In matters of the petty villages, forming one-half of the population, the ministerial department acts most decisively. It says: "We provide schools where there is a building and where the peasants of the township have collected enough money to support a teacher at two hundred roubles. We will contribute from the County Council what is wanting, and the school is entered on the lists." The villages that are removed from the school may send their children there, if they so wish. Of course, the peasants do not take their children there, because it is too far, and yet they pay. Thus, in the Yásenets township all pay for three schools, but only 450 souls in three villages make use of the school, though there are in all three thousand souls; thus, only one-seventh of the population makes use of the school, though all pay for it. In the Chermóshen township there are nine hundred souls and there is a school there, but only thirty pupils attend it, because all the villages of that township are scattered. To nine hundred souls there ought to be four hundred pupils. And yet, both in the Yásenets and the Chermóshen townships the question of the distribution of schools is regarded as satisfactorily solved.
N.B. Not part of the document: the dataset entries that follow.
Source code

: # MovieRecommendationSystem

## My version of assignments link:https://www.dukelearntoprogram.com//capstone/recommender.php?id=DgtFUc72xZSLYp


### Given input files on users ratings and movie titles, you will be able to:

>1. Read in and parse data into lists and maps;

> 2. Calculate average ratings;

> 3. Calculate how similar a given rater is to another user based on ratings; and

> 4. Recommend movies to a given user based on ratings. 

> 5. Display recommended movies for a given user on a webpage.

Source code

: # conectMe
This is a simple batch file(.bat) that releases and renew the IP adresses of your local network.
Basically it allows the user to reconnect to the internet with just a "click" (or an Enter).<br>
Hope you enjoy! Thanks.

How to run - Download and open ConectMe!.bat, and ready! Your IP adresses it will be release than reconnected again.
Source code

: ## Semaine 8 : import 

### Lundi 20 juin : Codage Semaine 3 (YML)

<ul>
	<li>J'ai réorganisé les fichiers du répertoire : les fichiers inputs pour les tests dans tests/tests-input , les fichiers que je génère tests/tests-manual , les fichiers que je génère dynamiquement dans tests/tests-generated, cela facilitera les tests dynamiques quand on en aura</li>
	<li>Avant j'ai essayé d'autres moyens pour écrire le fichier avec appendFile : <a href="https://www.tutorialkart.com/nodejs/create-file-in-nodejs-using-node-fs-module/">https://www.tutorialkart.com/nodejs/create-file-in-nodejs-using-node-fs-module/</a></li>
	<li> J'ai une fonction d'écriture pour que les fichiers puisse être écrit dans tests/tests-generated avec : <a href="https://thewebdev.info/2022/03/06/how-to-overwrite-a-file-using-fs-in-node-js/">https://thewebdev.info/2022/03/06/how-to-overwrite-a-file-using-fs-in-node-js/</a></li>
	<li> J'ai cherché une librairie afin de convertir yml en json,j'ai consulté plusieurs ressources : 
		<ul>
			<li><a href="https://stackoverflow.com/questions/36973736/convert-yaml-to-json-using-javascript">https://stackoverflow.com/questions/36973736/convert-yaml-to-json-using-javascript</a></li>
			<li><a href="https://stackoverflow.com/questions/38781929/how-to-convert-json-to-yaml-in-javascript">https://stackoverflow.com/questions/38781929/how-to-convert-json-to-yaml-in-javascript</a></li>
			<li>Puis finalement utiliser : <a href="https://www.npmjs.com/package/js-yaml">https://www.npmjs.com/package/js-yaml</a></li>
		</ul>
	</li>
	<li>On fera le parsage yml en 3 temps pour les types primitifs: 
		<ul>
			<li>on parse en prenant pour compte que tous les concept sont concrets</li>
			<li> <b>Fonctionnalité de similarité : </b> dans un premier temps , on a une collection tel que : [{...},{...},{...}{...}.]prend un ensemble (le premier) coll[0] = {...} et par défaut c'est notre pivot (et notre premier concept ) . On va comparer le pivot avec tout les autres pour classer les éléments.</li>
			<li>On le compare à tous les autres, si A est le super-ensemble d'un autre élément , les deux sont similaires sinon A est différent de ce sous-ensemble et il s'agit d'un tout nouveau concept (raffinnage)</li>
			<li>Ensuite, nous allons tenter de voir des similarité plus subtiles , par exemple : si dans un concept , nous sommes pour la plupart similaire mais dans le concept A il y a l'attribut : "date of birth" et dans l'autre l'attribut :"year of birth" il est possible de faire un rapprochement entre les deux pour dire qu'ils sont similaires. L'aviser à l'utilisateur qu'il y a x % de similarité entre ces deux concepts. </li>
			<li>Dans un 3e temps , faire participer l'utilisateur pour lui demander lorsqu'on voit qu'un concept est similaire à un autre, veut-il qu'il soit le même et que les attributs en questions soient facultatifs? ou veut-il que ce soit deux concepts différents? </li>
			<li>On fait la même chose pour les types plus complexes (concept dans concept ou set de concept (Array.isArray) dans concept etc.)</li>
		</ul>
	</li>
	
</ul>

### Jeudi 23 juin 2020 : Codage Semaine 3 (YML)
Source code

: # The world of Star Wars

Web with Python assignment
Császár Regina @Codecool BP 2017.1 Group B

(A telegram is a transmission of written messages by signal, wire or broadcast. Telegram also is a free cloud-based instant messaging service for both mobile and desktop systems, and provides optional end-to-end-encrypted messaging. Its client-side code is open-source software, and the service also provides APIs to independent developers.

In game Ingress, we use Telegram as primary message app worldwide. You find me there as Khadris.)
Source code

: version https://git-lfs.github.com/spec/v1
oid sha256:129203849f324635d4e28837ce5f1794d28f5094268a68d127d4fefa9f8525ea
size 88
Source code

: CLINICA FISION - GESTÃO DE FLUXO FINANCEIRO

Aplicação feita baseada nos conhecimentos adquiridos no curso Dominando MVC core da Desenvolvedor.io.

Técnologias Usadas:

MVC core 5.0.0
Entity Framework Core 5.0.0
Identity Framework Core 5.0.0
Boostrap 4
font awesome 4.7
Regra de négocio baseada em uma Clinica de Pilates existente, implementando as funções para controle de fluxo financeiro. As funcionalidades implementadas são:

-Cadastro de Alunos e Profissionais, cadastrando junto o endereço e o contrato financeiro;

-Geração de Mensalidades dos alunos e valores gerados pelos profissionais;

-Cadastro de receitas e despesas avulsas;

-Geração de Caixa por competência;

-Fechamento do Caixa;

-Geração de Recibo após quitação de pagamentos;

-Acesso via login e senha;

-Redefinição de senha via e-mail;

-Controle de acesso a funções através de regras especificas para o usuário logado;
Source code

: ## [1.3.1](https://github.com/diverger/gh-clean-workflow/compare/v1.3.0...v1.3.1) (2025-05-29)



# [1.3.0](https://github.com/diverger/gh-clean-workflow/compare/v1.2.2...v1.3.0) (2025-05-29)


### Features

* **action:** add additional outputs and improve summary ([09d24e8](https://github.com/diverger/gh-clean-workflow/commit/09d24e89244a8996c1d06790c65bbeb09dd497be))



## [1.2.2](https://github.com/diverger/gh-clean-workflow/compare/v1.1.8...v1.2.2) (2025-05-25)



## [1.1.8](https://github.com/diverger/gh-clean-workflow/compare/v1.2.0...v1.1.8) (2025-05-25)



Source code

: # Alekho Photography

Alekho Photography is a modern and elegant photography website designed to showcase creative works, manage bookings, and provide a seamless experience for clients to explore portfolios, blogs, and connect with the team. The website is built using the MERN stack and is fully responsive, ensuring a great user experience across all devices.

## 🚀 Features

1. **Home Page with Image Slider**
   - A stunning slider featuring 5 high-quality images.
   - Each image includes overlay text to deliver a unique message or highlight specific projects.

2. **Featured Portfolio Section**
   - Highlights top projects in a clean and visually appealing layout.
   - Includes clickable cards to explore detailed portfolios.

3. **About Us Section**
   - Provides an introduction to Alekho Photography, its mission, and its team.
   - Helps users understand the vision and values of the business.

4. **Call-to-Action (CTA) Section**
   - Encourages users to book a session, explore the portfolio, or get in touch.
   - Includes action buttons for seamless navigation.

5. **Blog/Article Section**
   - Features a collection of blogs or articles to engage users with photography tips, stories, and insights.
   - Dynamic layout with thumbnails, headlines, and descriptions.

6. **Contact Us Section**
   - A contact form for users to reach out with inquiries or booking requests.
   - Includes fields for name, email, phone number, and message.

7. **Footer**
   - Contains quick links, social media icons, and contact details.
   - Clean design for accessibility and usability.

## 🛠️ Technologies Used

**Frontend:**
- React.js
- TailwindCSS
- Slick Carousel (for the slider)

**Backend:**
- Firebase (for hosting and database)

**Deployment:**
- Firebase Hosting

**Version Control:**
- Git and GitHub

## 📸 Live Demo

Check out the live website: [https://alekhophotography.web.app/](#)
In matters of the choice of a teacher, the masses are again guided by quite different views from the County Council. In choosing a teacher, the masses look upon him in their own way, and judge him accordingly. If the teacher has been in the neighbourhood, and the masses know what the results of his teaching are, they value him according to these results as a good or as a bad teacher; but, in addition to the scholastic qualities, the masses demand that the teacher shall be a man who stands in close relations to the peasant, able to understand his life and to speak Russian, and so they will always prefer a country to a city teacher. In doing so, the masses have no bias and no antipathy toward any class in particular: he may be a gentleman, official, burgher, soldier, sexton, priest,—that makes no difference so long as he is a simple man and a Russian. For this reason the peasants have no cause for excluding clerical persons, as the County Councils do. The County Councils select their teachers from among strangers, getting them from the cities, while the masses look for them among themselves. But the chief difference in this respect between the view of the Communes and that of the County Council consists in this: the County Council has only one type,—the teacher who has attended pedagogical courses, who has finished a course in a seminary or school, at two hundred roubles; but with the masses, who do not exclude this teacher and appreciate him, if he is good, there are gradations of all kinds of teachers. Besides, with the majority of school councils there are definite favourite types of teachers, for the most part such as are foreign to the masses and antagonistic to them, and other types which the school councils dislike. Thus, evidently, the favourite type of many counties of the Government of Túla are lady teachers; the disliked type are the clerical persons, and in the whole of the Túla and Krapívensk counties there is not one school with a teacher from the clergy, which is quite remarkable from an administrative point of view. In Krapívensk County there are fifty parishes. The clerical persons are the cheapest of teachers, because they are permanently settled and for the most part can teach in their own houses with the aid of their wives and daughters,—and these are, it seems, purposely avoided, as though they were very harmful people.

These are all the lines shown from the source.